◆ Data for review:
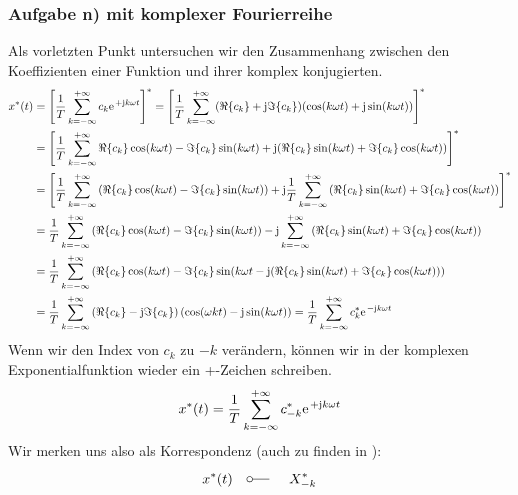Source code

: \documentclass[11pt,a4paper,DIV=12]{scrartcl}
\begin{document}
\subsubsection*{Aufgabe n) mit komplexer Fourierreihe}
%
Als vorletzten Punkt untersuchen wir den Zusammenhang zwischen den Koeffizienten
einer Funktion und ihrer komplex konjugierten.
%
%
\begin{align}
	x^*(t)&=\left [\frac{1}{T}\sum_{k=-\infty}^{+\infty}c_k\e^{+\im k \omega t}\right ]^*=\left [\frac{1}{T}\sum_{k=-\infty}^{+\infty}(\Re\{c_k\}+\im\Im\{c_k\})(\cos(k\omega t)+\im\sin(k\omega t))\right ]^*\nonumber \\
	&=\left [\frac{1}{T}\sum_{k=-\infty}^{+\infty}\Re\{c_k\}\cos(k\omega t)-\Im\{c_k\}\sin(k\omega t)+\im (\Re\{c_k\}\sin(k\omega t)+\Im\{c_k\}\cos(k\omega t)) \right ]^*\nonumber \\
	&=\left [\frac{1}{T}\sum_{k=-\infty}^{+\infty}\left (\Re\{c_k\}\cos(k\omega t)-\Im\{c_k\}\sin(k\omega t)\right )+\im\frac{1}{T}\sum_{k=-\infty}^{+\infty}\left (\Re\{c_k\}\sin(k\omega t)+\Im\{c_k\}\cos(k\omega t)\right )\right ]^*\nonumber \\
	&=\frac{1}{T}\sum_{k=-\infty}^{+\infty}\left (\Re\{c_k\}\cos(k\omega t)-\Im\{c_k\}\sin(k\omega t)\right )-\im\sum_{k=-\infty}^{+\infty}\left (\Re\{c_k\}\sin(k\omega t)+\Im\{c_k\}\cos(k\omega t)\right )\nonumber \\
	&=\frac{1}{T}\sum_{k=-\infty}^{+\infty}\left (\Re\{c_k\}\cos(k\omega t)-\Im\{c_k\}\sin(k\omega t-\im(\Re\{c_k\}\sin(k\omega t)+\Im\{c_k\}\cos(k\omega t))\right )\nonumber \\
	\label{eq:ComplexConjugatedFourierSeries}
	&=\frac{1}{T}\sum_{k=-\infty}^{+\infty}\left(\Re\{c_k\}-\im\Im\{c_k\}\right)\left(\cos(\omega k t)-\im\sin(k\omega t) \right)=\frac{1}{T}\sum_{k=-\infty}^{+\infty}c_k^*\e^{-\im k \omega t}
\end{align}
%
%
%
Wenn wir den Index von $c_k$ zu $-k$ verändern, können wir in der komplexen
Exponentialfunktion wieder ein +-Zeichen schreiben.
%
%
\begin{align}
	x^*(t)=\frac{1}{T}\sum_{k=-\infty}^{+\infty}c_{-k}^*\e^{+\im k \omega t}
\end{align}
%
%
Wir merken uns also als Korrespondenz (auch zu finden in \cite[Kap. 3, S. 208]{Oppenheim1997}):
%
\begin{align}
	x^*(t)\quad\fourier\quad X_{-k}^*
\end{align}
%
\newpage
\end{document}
* * *
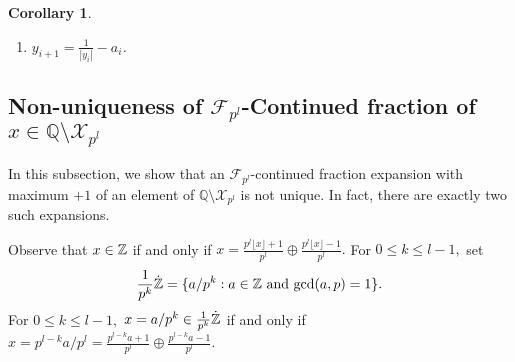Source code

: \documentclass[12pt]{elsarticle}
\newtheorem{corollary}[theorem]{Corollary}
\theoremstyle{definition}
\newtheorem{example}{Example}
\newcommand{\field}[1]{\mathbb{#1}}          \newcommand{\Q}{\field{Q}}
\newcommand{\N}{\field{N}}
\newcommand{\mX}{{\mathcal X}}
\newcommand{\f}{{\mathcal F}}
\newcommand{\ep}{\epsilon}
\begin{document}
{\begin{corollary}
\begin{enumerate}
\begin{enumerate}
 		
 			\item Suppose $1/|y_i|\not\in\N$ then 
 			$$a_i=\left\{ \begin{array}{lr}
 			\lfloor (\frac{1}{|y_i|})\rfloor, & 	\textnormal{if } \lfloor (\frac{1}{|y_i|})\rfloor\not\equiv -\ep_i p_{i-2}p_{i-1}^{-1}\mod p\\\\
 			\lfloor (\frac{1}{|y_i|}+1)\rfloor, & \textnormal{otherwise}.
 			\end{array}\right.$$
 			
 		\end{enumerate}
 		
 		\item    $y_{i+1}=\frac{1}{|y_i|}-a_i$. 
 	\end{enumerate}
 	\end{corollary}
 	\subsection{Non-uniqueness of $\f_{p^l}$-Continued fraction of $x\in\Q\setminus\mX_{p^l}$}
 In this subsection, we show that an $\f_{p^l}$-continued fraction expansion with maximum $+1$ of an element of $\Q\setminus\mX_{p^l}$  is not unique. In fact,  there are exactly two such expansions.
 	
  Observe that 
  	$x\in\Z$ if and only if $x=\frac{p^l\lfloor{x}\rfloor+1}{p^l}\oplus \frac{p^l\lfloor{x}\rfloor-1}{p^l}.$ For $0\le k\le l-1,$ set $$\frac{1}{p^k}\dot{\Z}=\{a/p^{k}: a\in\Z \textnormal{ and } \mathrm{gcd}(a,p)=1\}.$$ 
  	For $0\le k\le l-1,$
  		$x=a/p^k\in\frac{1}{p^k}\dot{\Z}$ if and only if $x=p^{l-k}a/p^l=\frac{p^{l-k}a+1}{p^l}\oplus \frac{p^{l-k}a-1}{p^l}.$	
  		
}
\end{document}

◆ What is expected: Please go over the data above and tally every line holding "that"; reply only with the count.

◆ Exercise answer: 2